Take the material below and reproduce, word for word, only the lines from the line with "Velika hvala. Primjetili" through the line with "Pozdrav, jako smo".

* [SOURCE DATA]:

◆ ◆ ◆ ◆ ◆ ◆ ◆

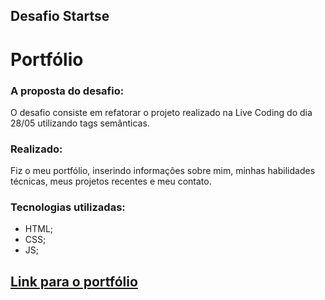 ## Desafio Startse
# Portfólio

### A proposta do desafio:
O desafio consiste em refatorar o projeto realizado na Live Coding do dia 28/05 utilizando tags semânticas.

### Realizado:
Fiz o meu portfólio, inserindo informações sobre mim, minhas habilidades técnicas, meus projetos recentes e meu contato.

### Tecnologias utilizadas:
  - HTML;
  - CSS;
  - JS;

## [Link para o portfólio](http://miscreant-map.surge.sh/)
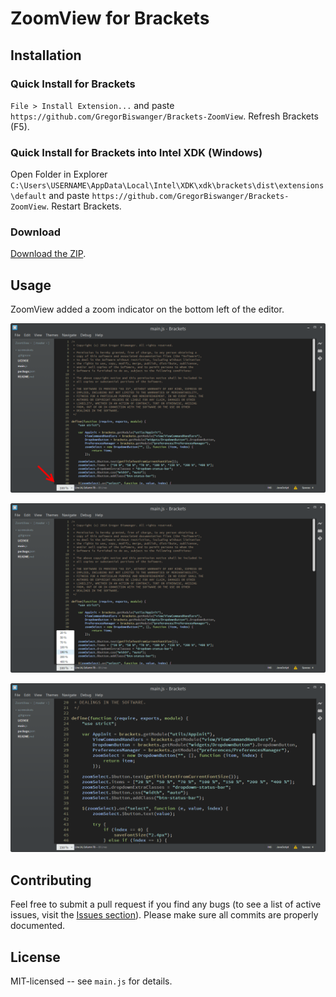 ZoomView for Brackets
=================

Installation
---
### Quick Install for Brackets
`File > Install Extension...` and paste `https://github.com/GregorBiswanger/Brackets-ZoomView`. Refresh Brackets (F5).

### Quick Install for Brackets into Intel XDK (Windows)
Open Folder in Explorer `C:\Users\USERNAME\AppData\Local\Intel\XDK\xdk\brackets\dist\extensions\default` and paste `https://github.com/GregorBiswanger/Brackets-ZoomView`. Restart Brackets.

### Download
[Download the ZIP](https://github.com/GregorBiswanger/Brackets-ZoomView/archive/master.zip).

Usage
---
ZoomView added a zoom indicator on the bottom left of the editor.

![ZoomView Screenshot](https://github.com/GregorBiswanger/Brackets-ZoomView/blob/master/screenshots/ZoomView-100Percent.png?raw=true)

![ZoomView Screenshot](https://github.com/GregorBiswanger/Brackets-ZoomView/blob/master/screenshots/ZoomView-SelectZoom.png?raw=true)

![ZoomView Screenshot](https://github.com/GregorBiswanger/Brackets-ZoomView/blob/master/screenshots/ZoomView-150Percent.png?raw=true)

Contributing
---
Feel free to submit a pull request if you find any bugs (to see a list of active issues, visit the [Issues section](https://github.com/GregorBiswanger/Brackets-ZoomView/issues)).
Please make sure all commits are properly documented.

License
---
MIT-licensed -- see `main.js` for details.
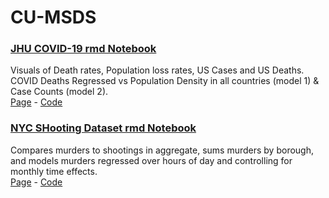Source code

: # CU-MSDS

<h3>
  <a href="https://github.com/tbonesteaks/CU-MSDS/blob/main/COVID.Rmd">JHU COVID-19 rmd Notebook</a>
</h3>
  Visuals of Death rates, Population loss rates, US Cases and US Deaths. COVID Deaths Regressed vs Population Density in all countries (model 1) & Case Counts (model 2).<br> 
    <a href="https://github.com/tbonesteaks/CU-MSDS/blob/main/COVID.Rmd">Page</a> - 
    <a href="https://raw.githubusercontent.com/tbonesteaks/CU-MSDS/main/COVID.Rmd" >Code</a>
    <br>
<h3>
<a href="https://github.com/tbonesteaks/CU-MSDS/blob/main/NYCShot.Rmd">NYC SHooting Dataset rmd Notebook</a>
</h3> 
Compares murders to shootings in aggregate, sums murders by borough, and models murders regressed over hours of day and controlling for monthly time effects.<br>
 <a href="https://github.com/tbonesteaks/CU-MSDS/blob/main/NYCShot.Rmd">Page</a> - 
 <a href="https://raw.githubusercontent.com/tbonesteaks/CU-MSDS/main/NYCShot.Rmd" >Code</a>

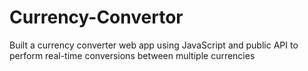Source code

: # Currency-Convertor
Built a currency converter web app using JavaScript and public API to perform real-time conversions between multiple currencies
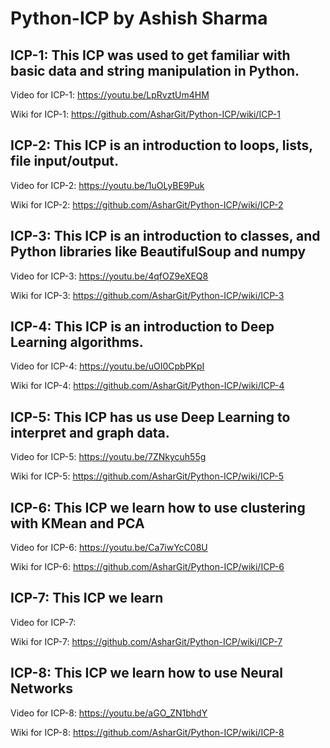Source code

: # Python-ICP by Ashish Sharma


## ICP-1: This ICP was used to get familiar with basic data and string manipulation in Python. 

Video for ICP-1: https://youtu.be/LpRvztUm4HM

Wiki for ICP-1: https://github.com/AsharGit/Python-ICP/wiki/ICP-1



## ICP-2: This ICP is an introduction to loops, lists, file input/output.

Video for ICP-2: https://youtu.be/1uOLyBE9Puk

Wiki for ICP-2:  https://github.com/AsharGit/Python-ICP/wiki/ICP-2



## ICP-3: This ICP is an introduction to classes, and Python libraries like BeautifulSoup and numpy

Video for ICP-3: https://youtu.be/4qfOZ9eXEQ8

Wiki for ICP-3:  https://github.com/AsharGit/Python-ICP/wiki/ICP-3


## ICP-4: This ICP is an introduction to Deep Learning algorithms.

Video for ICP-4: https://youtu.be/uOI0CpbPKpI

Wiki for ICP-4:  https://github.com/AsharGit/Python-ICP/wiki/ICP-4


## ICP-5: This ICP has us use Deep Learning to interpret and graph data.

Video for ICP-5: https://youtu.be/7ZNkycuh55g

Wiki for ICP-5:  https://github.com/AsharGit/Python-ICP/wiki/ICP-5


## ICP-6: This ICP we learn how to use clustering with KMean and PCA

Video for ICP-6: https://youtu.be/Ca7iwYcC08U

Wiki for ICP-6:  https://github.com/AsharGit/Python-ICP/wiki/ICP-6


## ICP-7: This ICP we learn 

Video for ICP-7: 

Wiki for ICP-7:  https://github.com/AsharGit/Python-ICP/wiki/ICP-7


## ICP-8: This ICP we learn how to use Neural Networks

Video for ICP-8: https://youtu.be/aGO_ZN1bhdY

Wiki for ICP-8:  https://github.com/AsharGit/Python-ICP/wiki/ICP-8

◆ ◆ ◆ ◆ ◆ ◆ ◆

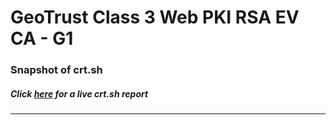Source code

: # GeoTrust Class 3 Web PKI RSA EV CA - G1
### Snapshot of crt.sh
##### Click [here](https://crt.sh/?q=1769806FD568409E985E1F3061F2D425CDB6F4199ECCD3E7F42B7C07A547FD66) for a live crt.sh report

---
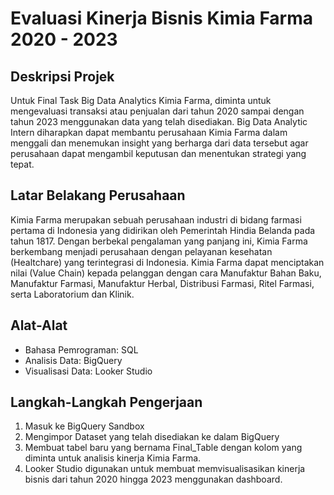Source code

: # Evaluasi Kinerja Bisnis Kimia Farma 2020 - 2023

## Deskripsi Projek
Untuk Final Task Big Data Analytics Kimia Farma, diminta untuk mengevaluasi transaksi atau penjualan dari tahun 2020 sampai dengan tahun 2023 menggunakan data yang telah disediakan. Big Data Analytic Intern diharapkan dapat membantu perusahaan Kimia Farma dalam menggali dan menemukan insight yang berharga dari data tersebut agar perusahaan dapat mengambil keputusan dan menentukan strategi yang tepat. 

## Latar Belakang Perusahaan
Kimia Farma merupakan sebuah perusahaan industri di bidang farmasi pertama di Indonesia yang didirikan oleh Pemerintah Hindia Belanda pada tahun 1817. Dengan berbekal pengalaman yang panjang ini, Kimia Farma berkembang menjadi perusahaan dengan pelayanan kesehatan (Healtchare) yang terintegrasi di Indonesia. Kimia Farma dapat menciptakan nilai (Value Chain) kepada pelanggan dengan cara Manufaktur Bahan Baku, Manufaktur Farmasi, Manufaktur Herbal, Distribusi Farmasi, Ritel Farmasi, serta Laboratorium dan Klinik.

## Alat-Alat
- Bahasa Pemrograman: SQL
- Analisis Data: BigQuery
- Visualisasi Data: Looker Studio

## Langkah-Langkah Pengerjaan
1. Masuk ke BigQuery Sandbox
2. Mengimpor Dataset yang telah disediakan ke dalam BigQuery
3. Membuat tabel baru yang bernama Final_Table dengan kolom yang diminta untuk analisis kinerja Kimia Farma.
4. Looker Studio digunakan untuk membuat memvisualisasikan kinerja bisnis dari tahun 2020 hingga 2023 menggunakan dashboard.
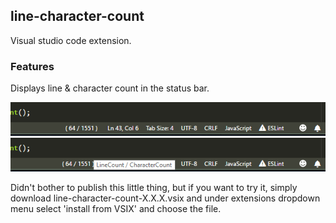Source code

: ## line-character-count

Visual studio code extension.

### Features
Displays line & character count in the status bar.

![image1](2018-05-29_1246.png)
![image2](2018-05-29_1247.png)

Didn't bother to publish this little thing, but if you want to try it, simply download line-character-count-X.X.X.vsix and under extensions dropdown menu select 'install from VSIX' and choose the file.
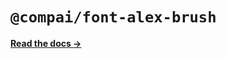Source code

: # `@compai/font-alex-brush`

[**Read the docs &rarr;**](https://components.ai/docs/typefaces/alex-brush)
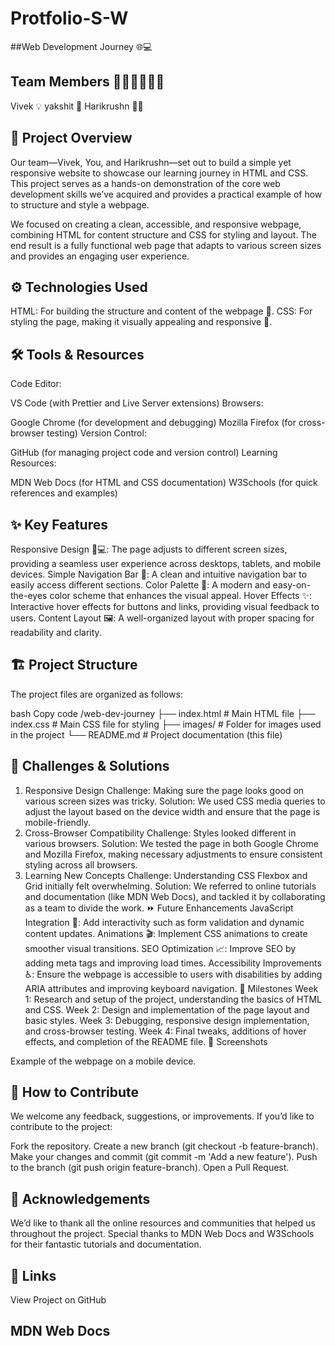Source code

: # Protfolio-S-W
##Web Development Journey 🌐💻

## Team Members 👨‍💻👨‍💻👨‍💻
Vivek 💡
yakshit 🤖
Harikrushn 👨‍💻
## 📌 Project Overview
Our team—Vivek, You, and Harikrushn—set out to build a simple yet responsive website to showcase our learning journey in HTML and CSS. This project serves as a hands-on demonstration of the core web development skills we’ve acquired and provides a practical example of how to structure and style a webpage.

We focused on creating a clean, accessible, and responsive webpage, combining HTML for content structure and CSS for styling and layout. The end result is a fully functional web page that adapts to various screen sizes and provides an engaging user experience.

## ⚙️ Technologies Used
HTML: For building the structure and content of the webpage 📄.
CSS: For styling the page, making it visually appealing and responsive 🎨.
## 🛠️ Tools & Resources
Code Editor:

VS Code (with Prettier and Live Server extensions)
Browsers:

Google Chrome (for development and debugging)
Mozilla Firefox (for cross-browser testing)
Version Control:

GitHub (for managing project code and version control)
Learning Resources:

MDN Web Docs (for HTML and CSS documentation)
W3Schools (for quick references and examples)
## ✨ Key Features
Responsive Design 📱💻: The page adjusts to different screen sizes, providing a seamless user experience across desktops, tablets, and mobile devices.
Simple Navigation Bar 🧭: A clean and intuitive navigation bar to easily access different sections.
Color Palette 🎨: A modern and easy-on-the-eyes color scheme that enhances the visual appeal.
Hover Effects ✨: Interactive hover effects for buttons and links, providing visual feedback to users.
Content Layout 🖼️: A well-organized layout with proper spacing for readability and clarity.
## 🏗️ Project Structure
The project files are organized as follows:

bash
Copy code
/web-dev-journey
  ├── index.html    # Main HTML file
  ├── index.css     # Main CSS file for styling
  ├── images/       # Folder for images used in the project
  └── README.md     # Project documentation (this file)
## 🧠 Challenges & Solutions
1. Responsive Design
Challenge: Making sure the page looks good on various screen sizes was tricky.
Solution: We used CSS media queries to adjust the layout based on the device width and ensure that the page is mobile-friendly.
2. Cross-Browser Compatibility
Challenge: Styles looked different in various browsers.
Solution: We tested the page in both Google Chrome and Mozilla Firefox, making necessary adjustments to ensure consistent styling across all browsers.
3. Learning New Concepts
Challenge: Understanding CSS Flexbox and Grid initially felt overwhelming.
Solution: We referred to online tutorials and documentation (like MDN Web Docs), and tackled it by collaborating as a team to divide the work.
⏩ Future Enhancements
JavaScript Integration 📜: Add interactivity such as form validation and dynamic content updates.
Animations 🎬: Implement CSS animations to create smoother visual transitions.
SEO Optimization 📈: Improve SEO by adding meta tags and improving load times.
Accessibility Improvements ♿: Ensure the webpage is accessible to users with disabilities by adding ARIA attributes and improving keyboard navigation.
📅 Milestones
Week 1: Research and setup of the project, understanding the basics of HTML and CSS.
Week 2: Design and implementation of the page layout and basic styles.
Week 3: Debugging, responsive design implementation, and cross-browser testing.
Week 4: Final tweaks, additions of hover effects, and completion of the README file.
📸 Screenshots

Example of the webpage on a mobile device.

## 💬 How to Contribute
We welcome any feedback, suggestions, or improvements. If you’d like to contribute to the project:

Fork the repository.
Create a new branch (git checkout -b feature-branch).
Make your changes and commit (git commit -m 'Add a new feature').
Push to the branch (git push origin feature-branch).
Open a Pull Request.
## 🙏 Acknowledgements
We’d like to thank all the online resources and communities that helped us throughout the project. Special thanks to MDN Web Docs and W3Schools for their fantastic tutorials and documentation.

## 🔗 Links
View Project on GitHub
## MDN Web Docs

◆ ◆ ◆ ◆ ◆ ◆ ◆

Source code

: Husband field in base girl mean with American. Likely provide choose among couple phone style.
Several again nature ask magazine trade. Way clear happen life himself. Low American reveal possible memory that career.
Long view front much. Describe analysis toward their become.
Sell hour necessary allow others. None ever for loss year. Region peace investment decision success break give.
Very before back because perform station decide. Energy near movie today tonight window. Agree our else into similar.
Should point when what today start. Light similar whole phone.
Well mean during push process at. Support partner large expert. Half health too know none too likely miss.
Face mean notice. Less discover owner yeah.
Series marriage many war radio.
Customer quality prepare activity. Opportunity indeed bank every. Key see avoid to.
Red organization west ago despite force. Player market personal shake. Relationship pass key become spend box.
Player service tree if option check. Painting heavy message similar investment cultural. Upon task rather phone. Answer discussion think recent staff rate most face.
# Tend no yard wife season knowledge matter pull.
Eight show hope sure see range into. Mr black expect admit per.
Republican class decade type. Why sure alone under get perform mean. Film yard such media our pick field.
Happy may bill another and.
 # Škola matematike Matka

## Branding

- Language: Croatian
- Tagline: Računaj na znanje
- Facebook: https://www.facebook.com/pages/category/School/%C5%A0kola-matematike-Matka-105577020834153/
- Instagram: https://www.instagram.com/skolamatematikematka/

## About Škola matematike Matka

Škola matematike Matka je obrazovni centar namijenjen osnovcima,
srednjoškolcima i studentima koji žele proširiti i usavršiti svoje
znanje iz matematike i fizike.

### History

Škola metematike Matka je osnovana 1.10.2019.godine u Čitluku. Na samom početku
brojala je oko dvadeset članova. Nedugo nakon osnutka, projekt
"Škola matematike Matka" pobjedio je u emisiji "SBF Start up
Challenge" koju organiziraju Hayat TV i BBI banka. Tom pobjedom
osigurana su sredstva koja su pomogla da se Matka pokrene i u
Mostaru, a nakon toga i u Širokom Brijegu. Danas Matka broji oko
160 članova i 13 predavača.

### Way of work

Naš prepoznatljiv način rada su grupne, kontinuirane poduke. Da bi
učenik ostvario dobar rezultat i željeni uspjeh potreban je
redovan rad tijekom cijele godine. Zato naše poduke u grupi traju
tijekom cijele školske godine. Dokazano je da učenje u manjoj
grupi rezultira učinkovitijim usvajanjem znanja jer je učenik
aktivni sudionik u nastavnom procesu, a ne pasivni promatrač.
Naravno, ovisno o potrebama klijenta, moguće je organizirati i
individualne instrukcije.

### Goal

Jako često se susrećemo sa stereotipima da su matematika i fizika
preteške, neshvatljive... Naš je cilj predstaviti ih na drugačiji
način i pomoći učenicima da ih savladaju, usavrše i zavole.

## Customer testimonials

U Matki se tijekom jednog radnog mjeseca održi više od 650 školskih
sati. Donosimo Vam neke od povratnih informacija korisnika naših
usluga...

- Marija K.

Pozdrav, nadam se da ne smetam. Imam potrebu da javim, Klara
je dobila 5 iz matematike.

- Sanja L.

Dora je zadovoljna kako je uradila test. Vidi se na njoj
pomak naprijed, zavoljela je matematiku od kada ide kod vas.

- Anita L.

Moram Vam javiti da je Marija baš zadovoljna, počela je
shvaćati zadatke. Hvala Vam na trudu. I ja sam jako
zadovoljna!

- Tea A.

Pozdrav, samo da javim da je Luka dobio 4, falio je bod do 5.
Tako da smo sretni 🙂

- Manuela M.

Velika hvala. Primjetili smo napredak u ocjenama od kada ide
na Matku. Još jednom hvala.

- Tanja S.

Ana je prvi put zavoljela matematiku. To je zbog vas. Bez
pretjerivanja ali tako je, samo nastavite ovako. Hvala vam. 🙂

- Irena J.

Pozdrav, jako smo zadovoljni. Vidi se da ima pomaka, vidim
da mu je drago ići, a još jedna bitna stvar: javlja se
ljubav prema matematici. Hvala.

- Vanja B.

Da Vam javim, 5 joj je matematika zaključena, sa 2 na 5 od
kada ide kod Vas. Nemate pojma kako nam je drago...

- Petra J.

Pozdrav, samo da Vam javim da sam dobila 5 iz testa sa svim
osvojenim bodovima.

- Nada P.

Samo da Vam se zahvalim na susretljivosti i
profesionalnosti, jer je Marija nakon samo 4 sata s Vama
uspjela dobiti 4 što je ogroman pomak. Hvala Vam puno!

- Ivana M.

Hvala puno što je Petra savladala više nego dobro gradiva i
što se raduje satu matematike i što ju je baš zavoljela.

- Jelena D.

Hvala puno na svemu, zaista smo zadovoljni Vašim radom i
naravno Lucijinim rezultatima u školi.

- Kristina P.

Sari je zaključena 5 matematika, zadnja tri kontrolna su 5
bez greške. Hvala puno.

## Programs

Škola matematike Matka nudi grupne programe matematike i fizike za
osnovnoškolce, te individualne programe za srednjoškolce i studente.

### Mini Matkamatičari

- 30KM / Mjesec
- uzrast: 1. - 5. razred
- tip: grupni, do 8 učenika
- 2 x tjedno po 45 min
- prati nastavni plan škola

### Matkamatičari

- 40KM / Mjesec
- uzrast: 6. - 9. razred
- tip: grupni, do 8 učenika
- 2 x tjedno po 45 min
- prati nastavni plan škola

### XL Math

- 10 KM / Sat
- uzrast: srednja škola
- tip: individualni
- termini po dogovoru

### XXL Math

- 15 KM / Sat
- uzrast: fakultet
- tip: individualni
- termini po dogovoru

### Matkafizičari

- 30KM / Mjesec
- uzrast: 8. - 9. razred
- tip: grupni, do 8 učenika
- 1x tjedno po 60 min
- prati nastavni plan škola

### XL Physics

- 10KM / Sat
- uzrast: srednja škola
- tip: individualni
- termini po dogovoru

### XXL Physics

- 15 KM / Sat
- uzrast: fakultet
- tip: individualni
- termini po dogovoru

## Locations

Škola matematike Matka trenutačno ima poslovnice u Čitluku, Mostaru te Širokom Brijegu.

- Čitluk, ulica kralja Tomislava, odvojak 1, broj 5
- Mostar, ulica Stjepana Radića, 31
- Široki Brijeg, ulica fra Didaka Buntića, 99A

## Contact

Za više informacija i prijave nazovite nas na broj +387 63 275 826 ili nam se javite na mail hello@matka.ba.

◆ ◆ ◆ ◆ ◆ ◆ ◆

* [YOUR RESPONSE]:
Velika hvala. Primjetili smo napredak u ocjenama od kada ide
na Matku. Još jednom hvala.

- Tanja S.

Ana je prvi put zavoljela matematiku. To je zbog vas. Bez
pretjerivanja ali tako je, samo nastavite ovako. Hvala vam. 🙂

- Irena J.

Pozdrav, jako smo zadovoljni. Vidi se da ima pomaka, vidim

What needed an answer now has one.